オリンピックへの道BACK NUMBER
小塚崇彦も本田真凜も心を打たれた。
村上佳菜子、泣いて笑った引退決断。
text by
松原孝臣Takaomi Matsubara
photograph byAFLO
posted2017/05/06 08:00
引退決断を発表したリンクで花束を受け取った村上。彼女らしい、屈託のない笑顔だった。
小塚、本田が「心に残った」と語るフリーの演技。
2016-2017年シーズンも、思うような演技ができずに苦しみ続けた。そして迎えたのが全日本選手権だった。
フリーの演技について、小塚崇彦は言った。
「(大会で)いちばん心に残ったのは浅田真央、村上佳菜子選手です。点数化されたシステムには表れない感動がフィギュアスケートの魅力です。浅田選手と村上選手には経験の違いというか、雰囲気がありました」
本田真凜も全日本選手権の少し後に、こう語った。
「最近の中で言うと、全日本選手権の村上佳菜子ちゃんのフリーが、いちばん心に残る演技だったと思います」
スケーターたちだけではない。演技後の場内のあたたかな拍手こそ、村上の演技への最大の賞賛であった。
「ここで逃げ出したら何も乗り越えられない」
今年の1月、村上はこう語っていた。
「ジャンプも決まったし、間のつなぎも望んでいたことをできたのが全日本でした。
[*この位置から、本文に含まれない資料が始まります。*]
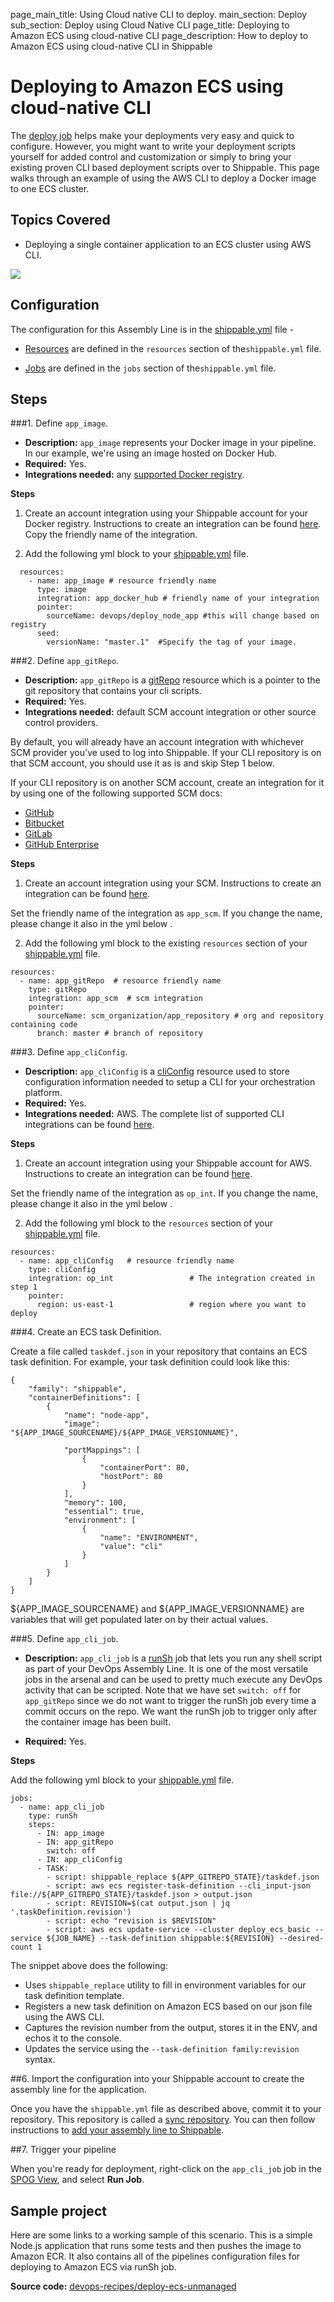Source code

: page_main_title: Using Cloud native CLI to deploy.
main_section: Deploy
sub_section: Deploy using Cloud Native CLI
page_title: Deploying to Amazon ECS using cloud-native CLI
page_description: How to deploy to Amazon ECS using cloud-native CLI in Shippable

# Deploying to Amazon ECS using cloud-native CLI

The [deploy job](/platform/workflow/job/deploy) helps make your deployments very easy and quick to configure. However, you might want to write your deployment scripts yourself for added control and customization or simply to bring your existing proven CLI based deployment scripts over to Shippable.  This page walks through an example of using the AWS CLI to deploy a Docker image to one ECS cluster.

## Topics Covered

* Deploying a single container application to an ECS cluster using AWS CLI.

<img src="/images/deploy/usecases/deploy_cli.png"/>

## Configuration

The configuration for this Assembly Line is in the [shippable.yml](/platform/tutorial/workflow/shippable-yml/) file  -

* [Resources](/platform/workflow/resource/overview/) are defined in the `resources` section of the`shippable.yml` file.

* [Jobs](/platform/workflow/job/overview/) are defined in the `jobs` section of the`shippable.yml` file.

## Steps

###1. Define `app_image`.

* **Description:** `app_image` represents your Docker image in your pipeline. In our example, we're using an image hosted on Docker Hub.
* **Required:** Yes.
* **Integrations needed:** any [supported Docker registry](/platform/integration/overview/#supported-docker-registry-integrations).

**Steps**  

1. Create an account integration using your Shippable account for your Docker registry.
    Instructions to create an integration can be found [here](http://docs.shippable.com/platform/tutorial/integration/howto-crud-integration/). Copy the friendly name of the integration.

2. Add the following yml block to your [shippable.yml](/platform/tutorial/workflow/shippable-yml/) file.

```
  resources:
    - name: app_image # resource friendly name
      type: image
      integration: app_docker_hub # friendly name of your integration          
      pointer:
        sourceName: devops/deploy_node_app #this will change based on registry
      seed:
        versionName: "master.1"  #Specify the tag of your image.
```

###2. Define `app_gitRepo`.

* **Description:** `app_gitRepo` is a [gitRepo](/platform/workflow/resource/gitrepo/) resource which is a pointer to the git repository that contains your cli scripts.
* **Required:** Yes.
* **Integrations needed:** default SCM account integration or other source control providers.

By default, you will already have an account integration with whichever SCM provider you've used to log into Shippable. If your CLI repository is on that SCM account, you should use it as is and skip Step 1 below.

If your CLI repository is on another SCM account, create an integration for it by using one of the following supported SCM docs:

- [GitHub](/platform/integration/github/)
- [Bitbucket](/platform/integration/bitbucket/)
- [GitLab](/platform/integration/gitlab/)
- [GitHub Enterprise](/platform/integration/github-enterprise/)

**Steps**  

1. Create an account integration using your SCM. Instructions to create an integration can be found [here](http://docs.shippable.com/platform/tutorial/integration/howto-crud-integration/).

Set the friendly name of the integration as `app_scm`. If you change the name, please change it also in the yml below .

2. Add the following yml block to the existing `resources` section of your [shippable.yml](/platform/tutorial/workflow/shippable-yml/) file.

```
resources:
  - name: app_gitRepo  # resource friendly name
    type: gitRepo
    integration: app_scm  # scm integration
    pointer:
      sourceName: scm_organization/app_repository # org and repository containing code
      branch: master # branch of repository
```

###3. Define `app_cliConfig`.

* **Description:** `app_cliConfig` is a [cliConfig](/platform/workflow/resource/cliconfig/) resource used to store configuration information needed to setup a CLI for your orchestration platform.
* **Required:** Yes.
* **Integrations needed:** AWS. The complete list of supported CLI integrations can be found [here](/platform/workflow/resource/cliconfig/#configured-cli-tools).

**Steps**  

1. Create an account integration using your Shippable account for AWS. Instructions to create an integration can be found [here](http://docs.shippable.com/platform/tutorial/integration/howto-crud-integration/).

Set the friendly name of the integration as `op_int`. If you change the name, please change it also in the yml below .

2. Add the following yml block to the `resources` section of your [shippable.yml](/platform/tutorial/workflow/shippable-yml/) file.

```
resources:
  - name: app_cliConfig   # resource friendly name
    type: cliConfig
    integration: op_int                 # The integration created in step 1
    pointer:
      region: us-east-1                 # region where you want to deploy
```

###4. Create an ECS task Definition.

Create a file called `taskdef.json` in your repository that contains an ECS task definition. For example, your task definition could look like this:

```
{
    "family": "shippable",
    "containerDefinitions": [
        {
            "name": "node-app",
            "image": "${APP_IMAGE_SOURCENAME}/${APP_IMAGE_VERSIONNAME}",

            "portMappings": [
                {
                    "containerPort": 80,
                    "hostPort": 80
                }
            ],
            "memory": 100,
            "essential": true,
            "environment": [
                {
                    "name": "ENVIRONMENT",
                    "value": "cli"
                }
            ]
        }
    ]
}
```

${APP_IMAGE_SOURCENAME} and ${APP_IMAGE_VERSIONNAME} are variables that will get populated later on by their actual values.

###5. Define `app_cli_job`.

* **Description:** `app_cli_job` is a [runSh](/platform/workflow/job/runsh/) job that lets you run any shell script as part of your DevOps Assembly Line. It is one of the most versatile jobs in the arsenal and can be used to pretty much execute any DevOps activity that can be scripted. Note that we have set `switch: off` for `app_gitRepo` since we do not want to trigger the runSh job every time a commit occurs on the repo. We want the runSh job to trigger only after the container image has been built.

* **Required:** Yes.

**Steps**

Add the following yml block to your [shippable.yml](/platform/tutorial/workflow/shippable-yml/) file.

```
jobs:
  - name: app_cli_job
    type: runSh
    steps:
      - IN: app_image
      - IN: app_gitRepo
        switch: off
      - IN: app_cliConfig
      - TASK:
        - script: shippable_replace ${APP_GITREPO_STATE}/taskdef.json
        - script: aws ecs register-task-definition --cli_input-json file://${APP_GITREPO_STATE}/taskdef.json > output.json
        - script: REVISION=$(cat output.json | jq '.taskDefinition.revision')
        - script: echo "revision is $REVISION"
        - script: aws ecs update-service --cluster deploy_ecs_basic --service ${JOB_NAME} --task-definition shippable:${REVISION} --desired-count 1
```

The snippet above does the following:

- Uses `shippable_replace` utility to fill in environment variables for our task definition template.
- Registers a new task definition on Amazon ECS based on our json file using the AWS CLI.
- Captures the revision number from the output, stores it in the ENV, and echos it to the console.
- Updates the service using the `--task-definition family:revision` syntax.

##6. Import the configuration into your Shippable account to create the assembly line for the application.

Once you have the `shippable.yml` file as described above, commit it to your repository. This repository is called a [sync repository](/platform/tutorial/workflow/crud-syncrepo/). You can then follow instructions to [add your assembly line to Shippable](/platform/tutorial/workflow/crud-syncrepo/).

##7. Trigger your pipeline

When you're ready for deployment, right-click on the `app_cli_job` job in the [SPOG View](/platform/visibility/single-pane-of-glass-spog/), and select **Run Job**.

## Sample project

Here are some links to a working sample of this scenario. This is a simple Node.js application that runs some tests and then pushes
the image to Amazon ECR. It also contains all of the pipelines configuration files for deploying to Amazon ECS via runSh job.

**Source code:**  [devops-recipes/deploy-ecs-unmanaged](https://github.com/devops-recipes/deploy-ecs-unmanaged)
ソチからできていなかったことが、できてよかったと思います」
長い不調のあと、成し遂げられたのはなぜだったか。
「やっぱり逃げ出さずに続けてきた、やってきたからだと思いますが、いちばんは、先生たちが信頼し続けて教えてくれた、見捨てないでいてくれたことだと思います」
毎日、「ここで逃げ出したら何も乗り越えられない」と自分に言い聞かせていたとも言う。過ごしてきた時間がどれほど厳しいものだったかをうかがわせる。